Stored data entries
*** Begin section ***

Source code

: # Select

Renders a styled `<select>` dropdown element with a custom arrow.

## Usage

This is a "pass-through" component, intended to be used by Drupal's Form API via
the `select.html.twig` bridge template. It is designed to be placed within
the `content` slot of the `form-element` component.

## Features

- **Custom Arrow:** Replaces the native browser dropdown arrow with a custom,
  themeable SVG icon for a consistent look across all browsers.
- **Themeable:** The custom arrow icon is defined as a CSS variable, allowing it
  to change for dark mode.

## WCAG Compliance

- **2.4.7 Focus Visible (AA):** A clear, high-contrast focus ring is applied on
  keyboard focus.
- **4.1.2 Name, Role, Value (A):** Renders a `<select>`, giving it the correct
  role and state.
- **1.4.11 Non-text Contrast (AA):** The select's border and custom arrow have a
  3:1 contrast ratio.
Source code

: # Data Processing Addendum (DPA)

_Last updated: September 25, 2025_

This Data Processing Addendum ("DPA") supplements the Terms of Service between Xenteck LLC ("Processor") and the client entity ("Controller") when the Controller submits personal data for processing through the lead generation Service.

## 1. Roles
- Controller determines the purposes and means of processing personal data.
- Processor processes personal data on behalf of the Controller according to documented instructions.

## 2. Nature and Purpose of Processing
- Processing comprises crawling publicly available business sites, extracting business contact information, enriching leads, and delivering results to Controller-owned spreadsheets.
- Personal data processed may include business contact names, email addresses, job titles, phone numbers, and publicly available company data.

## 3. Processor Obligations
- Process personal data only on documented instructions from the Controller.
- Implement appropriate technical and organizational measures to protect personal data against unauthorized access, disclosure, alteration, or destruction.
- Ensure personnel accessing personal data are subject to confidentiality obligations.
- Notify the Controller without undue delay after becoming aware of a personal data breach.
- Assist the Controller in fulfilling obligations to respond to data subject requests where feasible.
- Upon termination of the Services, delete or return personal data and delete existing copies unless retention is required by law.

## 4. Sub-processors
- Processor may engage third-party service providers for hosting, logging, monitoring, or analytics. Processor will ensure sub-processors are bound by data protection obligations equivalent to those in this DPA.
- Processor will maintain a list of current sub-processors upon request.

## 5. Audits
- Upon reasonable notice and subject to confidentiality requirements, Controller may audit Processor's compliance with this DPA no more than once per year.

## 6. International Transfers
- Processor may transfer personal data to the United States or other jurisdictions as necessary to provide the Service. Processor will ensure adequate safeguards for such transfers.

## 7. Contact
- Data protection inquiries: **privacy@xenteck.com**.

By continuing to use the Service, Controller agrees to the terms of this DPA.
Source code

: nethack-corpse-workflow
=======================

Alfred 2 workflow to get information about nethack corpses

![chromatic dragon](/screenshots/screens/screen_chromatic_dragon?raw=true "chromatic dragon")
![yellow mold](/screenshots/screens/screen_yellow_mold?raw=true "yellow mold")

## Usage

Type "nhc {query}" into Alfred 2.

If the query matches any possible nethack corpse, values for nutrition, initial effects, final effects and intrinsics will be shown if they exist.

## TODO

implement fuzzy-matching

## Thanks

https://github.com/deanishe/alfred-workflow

*** End section ***

§ **What you should do**
Of the entries listed above, reproduce only the lines starting at the line containing "to change for dark mode." and ending at the line containing "- Personal data". Include both, exactly as they stand.

§ **Written solution**
  to change for dark mode.

## WCAG Compliance

- **2.4.7 Focus Visible (AA):** A clear, high-contrast focus ring is applied on
  keyboard focus.
- **4.1.2 Name, Role, Value (A):** Renders a `<select>`, giving it the correct
  role and state.
- **1.4.11 Non-text Contrast (AA):** The select's border and custom arrow have a
  3:1 contrast ratio.
Source code

: # Data Processing Addendum (DPA)

_Last updated: September 25, 2025_

This Data Processing Addendum ("DPA") supplements the Terms of Service between Xenteck LLC ("Processor") and the client entity ("Controller") when the Controller submits personal data for processing through the lead generation Service.

## 1. Roles
- Controller determines the purposes and means of processing personal data.
- Processor processes personal data on behalf of the Controller according to documented instructions.

## 2. Nature and Purpose of Processing
- Processing comprises crawling publicly available business sites, extracting business contact information, enriching leads, and delivering results to Controller-owned spreadsheets.
- Personal data processed may include business contact names, email addresses, job titles, phone numbers, and publicly available company data.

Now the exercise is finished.